Task brief: Leave every image out, and print the remaining lines below exactly.

Data supplied:

--- START ---

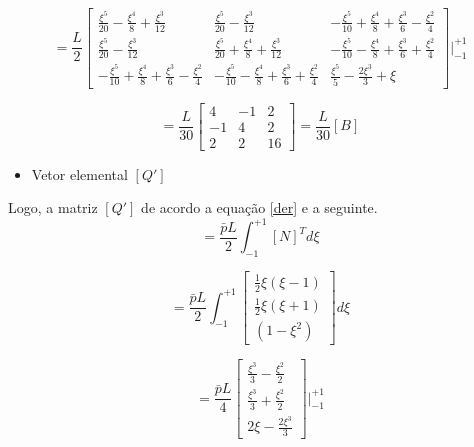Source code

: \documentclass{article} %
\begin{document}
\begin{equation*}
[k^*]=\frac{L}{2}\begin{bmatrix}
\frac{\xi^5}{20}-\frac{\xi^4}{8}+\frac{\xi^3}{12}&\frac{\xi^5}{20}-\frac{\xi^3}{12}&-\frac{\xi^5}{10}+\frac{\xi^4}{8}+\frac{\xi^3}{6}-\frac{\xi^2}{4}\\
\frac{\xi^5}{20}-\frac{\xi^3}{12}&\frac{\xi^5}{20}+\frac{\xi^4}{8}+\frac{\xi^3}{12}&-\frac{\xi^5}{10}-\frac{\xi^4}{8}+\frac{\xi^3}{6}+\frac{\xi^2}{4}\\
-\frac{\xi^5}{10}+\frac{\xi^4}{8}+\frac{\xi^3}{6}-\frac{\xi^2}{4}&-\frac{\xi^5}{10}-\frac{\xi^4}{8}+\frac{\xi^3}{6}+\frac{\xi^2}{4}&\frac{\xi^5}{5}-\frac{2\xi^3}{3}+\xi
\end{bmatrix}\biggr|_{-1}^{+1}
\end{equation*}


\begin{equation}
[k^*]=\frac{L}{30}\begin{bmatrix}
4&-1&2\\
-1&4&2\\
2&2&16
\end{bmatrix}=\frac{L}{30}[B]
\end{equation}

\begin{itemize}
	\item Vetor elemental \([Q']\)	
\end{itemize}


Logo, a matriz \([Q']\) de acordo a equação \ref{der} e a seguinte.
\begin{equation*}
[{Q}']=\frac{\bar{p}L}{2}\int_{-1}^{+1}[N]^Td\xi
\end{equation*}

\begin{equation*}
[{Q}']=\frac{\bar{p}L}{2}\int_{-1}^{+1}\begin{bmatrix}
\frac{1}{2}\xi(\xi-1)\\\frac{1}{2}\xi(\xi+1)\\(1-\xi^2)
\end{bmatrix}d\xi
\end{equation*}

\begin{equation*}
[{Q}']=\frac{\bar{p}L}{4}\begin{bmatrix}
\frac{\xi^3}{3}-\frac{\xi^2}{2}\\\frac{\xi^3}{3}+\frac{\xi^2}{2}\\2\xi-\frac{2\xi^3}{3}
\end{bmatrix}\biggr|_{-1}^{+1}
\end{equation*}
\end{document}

--- END ---

Response to the exercise:
Source code

: \documentclass{article} %
\begin{document}
\begin{equation*}
[k^*]=\frac{L}{2}\begin{bmatrix}
\frac{\xi^5}{20}-\frac{\xi^4}{8}+\frac{\xi^3}{12}&\frac{\xi^5}{20}-\frac{\xi^3}{12}&-\frac{\xi^5}{10}+\frac{\xi^4}{8}+\frac{\xi^3}{6}-\frac{\xi^2}{4}\\
\frac{\xi^5}{20}-\frac{\xi^3}{12}&\frac{\xi^5}{20}+\frac{\xi^4}{8}+\frac{\xi^3}{12}&-\frac{\xi^5}{10}-\frac{\xi^4}{8}+\frac{\xi^3}{6}+\frac{\xi^2}{4}\\
-\frac{\xi^5}{10}+\frac{\xi^4}{8}+\frac{\xi^3}{6}-\frac{\xi^2}{4}&-\frac{\xi^5}{10}-\frac{\xi^4}{8}+\frac{\xi^3}{6}+\frac{\xi^2}{4}&\frac{\xi^5}{5}-\frac{2\xi^3}{3}+\xi
\end{bmatrix}\biggr|_{-1}^{+1}
\end{equation*}


\begin{equation}
[k^*]=\frac{L}{30}\begin{bmatrix}
4&-1&2\\
-1&4&2\\
2&2&16
\end{bmatrix}=\frac{L}{30}[B]
\end{equation}

\begin{itemize}
	\item Vetor elemental \([Q']\)	
\end{itemize}


Logo, a matriz \([Q']\) de acordo a equação \ref{der} e a seguinte.
\begin{equation*}
[{Q}']=\frac{\bar{p}L}{2}\int_{-1}^{+1}[N]^Td\xi
\end{equation*}

\begin{equation*}
[{Q}']=\frac{\bar{p}L}{2}\int_{-1}^{+1}\begin{bmatrix}
\frac{1}{2}\xi(\xi-1)\\\frac{1}{2}\xi(\xi+1)\\(1-\xi^2)
\end{bmatrix}d\xi
\end{equation*}

\begin{equation*}
[{Q}']=\frac{\bar{p}L}{4}\begin{bmatrix}
\frac{\xi^3}{3}-\frac{\xi^2}{2}\\\frac{\xi^3}{3}+\frac{\xi^2}{2}\\2\xi-\frac{2\xi^3}{3}
\end{bmatrix}\biggr|_{-1}^{+1}
\end{equation*}
\end{document}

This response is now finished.